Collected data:

..............................

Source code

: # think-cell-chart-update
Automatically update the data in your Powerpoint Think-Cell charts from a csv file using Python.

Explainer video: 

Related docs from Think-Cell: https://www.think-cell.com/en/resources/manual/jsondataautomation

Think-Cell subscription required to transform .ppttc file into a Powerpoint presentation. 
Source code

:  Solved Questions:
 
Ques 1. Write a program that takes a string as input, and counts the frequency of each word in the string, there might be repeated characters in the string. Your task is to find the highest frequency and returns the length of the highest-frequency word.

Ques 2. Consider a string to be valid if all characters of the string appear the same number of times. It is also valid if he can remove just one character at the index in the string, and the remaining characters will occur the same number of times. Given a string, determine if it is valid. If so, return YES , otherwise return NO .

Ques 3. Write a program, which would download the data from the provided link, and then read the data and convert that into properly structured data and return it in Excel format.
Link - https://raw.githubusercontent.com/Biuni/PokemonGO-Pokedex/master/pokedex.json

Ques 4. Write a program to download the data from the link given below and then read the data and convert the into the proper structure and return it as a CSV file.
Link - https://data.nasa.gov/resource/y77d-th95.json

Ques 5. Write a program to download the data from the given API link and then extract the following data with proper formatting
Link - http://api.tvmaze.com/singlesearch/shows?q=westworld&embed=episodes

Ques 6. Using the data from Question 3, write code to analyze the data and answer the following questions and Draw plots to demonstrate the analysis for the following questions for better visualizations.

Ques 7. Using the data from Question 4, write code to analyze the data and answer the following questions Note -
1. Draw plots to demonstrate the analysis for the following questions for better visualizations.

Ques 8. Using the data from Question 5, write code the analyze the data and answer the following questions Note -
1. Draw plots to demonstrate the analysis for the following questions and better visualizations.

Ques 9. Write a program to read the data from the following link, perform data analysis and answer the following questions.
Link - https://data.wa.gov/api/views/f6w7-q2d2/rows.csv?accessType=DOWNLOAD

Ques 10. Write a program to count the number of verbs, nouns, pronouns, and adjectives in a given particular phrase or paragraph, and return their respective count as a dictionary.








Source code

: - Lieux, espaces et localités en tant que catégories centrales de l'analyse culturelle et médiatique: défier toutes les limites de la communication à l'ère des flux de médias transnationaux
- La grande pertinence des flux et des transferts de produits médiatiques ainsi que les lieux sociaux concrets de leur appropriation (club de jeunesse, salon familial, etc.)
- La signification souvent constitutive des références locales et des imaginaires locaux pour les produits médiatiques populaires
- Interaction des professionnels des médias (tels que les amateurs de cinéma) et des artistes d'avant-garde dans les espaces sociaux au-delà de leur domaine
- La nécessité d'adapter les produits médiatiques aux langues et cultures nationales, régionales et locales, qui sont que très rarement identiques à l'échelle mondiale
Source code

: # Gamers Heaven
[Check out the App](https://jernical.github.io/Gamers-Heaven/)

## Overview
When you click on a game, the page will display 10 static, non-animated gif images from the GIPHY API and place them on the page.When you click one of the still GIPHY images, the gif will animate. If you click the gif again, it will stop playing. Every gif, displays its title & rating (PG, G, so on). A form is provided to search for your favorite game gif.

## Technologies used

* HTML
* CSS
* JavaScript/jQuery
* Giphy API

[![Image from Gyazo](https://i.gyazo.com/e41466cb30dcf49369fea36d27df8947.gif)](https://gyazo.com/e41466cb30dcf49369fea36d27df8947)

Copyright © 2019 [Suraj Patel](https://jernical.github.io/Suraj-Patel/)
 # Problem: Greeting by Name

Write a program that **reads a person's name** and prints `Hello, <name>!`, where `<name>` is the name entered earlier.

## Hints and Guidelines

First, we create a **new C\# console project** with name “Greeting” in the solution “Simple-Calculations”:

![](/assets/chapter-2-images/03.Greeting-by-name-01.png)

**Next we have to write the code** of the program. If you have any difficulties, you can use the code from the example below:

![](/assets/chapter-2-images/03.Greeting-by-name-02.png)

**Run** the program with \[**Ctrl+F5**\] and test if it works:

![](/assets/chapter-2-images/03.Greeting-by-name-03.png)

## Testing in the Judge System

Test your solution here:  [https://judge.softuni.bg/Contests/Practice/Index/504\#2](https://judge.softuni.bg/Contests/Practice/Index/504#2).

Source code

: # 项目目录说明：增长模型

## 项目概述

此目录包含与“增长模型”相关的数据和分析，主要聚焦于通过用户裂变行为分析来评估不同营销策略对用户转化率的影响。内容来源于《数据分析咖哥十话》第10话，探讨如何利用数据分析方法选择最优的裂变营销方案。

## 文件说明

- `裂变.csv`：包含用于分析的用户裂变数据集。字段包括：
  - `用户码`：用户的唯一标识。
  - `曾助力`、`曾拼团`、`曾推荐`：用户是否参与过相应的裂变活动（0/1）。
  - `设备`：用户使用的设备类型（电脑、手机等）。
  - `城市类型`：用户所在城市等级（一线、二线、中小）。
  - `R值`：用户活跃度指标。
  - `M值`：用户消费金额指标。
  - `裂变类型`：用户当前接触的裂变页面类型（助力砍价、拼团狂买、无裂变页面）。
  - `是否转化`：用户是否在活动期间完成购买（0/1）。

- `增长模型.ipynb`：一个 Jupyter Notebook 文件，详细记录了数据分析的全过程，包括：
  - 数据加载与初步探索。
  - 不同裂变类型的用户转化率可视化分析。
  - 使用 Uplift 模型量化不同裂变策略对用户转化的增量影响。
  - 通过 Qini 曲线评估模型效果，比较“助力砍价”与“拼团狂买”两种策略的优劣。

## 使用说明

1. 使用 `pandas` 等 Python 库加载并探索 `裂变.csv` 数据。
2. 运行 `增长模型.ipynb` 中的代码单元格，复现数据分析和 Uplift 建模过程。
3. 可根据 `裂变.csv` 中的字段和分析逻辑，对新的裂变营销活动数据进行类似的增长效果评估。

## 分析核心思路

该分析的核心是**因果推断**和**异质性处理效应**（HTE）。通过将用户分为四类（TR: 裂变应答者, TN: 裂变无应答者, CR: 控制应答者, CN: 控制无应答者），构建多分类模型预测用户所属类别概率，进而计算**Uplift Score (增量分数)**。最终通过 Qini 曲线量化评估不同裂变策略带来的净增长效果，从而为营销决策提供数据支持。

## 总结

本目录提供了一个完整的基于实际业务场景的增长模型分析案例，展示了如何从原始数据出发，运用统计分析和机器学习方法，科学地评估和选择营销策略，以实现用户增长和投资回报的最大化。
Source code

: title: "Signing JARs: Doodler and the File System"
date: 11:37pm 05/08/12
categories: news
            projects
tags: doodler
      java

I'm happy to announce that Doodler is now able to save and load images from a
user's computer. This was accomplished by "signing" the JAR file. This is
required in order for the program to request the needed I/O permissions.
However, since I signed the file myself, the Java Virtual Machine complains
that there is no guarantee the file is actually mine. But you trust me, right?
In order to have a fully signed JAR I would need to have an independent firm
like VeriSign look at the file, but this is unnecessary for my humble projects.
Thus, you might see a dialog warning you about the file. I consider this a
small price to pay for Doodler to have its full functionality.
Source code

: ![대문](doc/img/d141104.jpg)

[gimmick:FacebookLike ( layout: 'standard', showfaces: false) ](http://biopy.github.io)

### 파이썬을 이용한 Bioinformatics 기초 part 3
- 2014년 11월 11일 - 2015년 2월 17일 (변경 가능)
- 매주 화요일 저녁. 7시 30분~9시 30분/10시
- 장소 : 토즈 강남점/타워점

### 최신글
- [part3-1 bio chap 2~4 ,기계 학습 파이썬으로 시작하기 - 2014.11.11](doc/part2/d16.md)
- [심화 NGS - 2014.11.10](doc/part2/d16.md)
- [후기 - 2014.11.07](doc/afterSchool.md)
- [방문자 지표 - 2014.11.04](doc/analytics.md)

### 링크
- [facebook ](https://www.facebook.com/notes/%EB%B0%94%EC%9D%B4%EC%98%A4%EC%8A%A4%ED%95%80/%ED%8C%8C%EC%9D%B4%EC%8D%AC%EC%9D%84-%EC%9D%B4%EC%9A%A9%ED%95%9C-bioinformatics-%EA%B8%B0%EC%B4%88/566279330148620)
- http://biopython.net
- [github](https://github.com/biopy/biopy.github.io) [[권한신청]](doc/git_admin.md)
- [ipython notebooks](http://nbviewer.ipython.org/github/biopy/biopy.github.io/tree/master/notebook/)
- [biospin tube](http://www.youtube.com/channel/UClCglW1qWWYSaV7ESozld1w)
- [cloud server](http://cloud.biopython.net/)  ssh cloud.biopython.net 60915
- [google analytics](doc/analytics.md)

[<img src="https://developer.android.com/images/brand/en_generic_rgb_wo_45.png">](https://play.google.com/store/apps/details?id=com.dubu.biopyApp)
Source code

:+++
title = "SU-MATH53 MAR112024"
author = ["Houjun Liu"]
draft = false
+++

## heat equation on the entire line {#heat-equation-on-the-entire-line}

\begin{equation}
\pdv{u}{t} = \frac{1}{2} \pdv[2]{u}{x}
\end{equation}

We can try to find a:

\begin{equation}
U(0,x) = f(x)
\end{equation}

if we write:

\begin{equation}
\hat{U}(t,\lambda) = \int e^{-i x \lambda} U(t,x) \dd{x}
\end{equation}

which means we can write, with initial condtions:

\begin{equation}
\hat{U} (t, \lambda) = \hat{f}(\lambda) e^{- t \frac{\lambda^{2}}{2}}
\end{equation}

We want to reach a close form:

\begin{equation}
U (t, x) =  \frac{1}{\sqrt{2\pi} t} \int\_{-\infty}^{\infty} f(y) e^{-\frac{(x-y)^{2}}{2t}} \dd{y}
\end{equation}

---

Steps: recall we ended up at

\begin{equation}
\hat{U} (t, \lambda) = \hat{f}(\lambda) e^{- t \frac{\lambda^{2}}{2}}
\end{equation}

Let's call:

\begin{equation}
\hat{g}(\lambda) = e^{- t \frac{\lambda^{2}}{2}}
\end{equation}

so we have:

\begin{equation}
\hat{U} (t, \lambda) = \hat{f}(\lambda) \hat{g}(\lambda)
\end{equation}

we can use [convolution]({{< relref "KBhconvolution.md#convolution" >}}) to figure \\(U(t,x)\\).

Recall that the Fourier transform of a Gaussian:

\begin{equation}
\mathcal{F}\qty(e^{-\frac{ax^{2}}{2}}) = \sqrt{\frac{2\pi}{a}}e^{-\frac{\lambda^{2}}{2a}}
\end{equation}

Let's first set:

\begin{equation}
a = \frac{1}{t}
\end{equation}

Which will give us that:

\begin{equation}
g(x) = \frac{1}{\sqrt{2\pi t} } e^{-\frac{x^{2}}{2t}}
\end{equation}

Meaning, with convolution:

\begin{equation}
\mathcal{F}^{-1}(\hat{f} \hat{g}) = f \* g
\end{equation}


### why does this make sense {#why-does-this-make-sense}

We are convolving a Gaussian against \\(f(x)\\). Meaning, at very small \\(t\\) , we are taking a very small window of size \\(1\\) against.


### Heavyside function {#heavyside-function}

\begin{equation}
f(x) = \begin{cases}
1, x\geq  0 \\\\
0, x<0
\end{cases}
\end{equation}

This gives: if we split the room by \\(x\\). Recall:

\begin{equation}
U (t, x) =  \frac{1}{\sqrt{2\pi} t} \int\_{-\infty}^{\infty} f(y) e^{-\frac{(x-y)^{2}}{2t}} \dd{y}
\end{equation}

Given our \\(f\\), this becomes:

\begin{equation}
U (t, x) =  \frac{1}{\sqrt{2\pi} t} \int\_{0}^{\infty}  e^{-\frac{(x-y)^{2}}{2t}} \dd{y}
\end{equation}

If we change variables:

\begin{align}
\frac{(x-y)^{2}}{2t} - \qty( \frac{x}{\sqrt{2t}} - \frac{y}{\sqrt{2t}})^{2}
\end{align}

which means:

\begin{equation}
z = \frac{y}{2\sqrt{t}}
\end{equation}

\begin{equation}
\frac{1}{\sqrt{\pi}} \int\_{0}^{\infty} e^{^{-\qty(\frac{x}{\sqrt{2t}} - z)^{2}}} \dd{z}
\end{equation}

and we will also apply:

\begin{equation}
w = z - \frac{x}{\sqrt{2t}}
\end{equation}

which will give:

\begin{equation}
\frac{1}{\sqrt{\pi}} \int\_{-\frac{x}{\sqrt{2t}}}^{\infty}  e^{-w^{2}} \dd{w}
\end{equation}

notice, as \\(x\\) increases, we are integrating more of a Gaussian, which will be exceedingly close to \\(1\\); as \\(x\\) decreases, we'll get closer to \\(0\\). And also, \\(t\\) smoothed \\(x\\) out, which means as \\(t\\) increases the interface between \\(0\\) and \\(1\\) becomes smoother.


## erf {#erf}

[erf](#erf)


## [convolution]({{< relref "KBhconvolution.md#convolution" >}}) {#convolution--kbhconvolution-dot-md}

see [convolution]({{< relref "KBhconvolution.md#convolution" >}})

..............................

### ACTIVITY:
Write out exactly the lines between the start of the entries and the line containing "Ques 1. Write", including that line and the first one.

### RESPONSE:
Source code

: # think-cell-chart-update
Automatically update the data in your Powerpoint Think-Cell charts from a csv file using Python.

Explainer video: 

Related docs from Think-Cell: https://www.think-cell.com/en/resources/manual/jsondataautomation

Think-Cell subscription required to transform .ppttc file into a Powerpoint presentation. 
Source code

:  Solved Questions:
 
Ques 1. Write a program that takes a string as input, and counts the frequency of each word in the string, there might be repeated characters in the string. Your task is to find the highest frequency and returns the length of the highest-frequency word.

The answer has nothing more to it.